According to Putin, the aim is to “demilitarise” and “de-nazify” Ukraine, a claim which is not only outrageous but also incredibly unfounded given that the country’s president, Volodymyr Zelenskyy, is Jewish himself. 

In addition, Putin, over the years, repeatedly claimed that NATO is a threat to Russian security – even though neither were any NATO troops ever stationed in Ukraine nor was the alliance openly threatening Russia. Also, NATO did not plan on admitting Ukraine any time soon. 

The claim that Putin feels threatened by NATO was not only argued by political scientist Mearsheimer in 2014 – falsely justifying Russian aggression towards its neighbour – it has also been picked up and replicated by Russian propaganda. As stated in this article in The Hill: “Putin wants you to believe it’s because NATO expansion to Ukraine threatens the Russian people and Russia’s security. He doesn’t genuinely believe this. It’s propaganda.”

All in all, Putin’s claims are not only absurd and lack evidence, but they also provide a breeding ground for propaganda and serve as wild justification for this attack and the violation of international law. 

Yet, Mearsheimer continues to claim in a 2022 interview with the New Yorker that Putin’s main reason for invading Ukraine is that he feels threatened by NATO and that the war in Ukraine is the West’s fault. In his opinion, a neutral, independent Ukraine would appease Putin. However, this argument is ill-conceived – for two main reasons. 

First, as I have also laid down in a previous article, the argument that Russia’s attack on Ukraine is the West’s fault is wrong because the West and, in particular, NATO never threatened Russia as a state.
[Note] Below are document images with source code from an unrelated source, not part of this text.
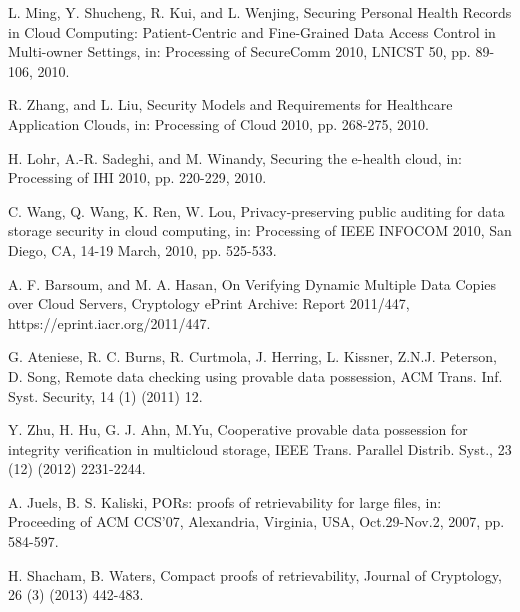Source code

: \documentclass[UTF8]{ctexart}
\begin{document}
\begin{thebibliography}{00}
L. Ming, Y. Shucheng, R. Kui, and L. Wenjing, Securing Personal Health Records in Cloud Computing: Patient-Centric and Fine-Grained
Data Access Control in Multi-owner Settings, in: Processing of SecureComm 2010, LNICST 50, pp. 89-106, 2010.

R. Zhang, and L. Liu, Security Models and Requirements for Healthcare Application Clouds, in: Processing of  Cloud 2010, pp. 268-275, 2010.

H. Lohr, A.-R. Sadeghi, and M. Winandy, Securing the e-health cloud, in: Processing of  IHI 2010, pp. 220-229, 2010.

C. Wang, Q. Wang, K. Ren, W. Lou, Privacy-preserving public auditing for data storage security in cloud computing, in: Processing of IEEE INFOCOM 2010, San Diego, CA, 14-19 March, 2010, pp. 525-533.

A. F. Barsoum, and M. A. Hasan, On Verifying Dynamic Multiple Data Copies over Cloud Servers, Cryptology ePrint Archive: Report 2011/447, https://eprint.iacr.org/2011/447.


G. Ateniese, R. C. Burns, R. Curtmola, J. Herring, L. Kissner, Z.N.J. Peterson, D. Song,  Remote data checking using provable data possession, ACM Trans. Inf. Syst. Security, 14 (1) (2011) 12.

Y. Zhu, H. Hu, G. J. Ahn, M.Yu, Cooperative provable data possession for integrity verification in multicloud storage, IEEE Trans. Parallel Distrib. Syst., 23 (12) (2012) 2231-2244.


A. Juels, B. S. Kaliski, PORs: proofs of retrievability for large files, in: Proceeding of ACM CCS'07, Alexandria, Virginia, USA, Oct.29-Nov.2, 2007, pp. 584-597.

H. Shacham, B. Waters, Compact proofs of retrievability, Journal of Cryptology, 26 (3) (2013) 442-483.



\end{thebibliography}
\end{document}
If anything, it is the West’s fault because we have never sanctioned Putin hard enough for his behaviour, especially not after the annexation of Crimea, the poisoning of his political opponents and many other gross violations of our principles. We have not shown him clearly enough what the consequences of his continuous dangerous and erratic behaviour would be. 

Aside from that, it is also apparent that, even if Ukraine promises to remain a neutral state and not join any military alliance, Putin will continue his assault on Ukraine: because he denies Ukrainian statehood and its right to existence. 

That being said, there is a second argument for why Mearsheimer and others who replicate his opinion are wrong in the assumption that it is NATO threatening Russia. Rather, it is the prospect of liberal democracy, the rule of law and Ukraine’s orientation towards the West and Western ideals that is threatening Putin. This line of argumentation has also been presented by various scholars and experts on the region, such as Anne Applebaum, who argues that Putin wants democracy to fail around the world but in particular in Russia’s immediate neighbourhood. 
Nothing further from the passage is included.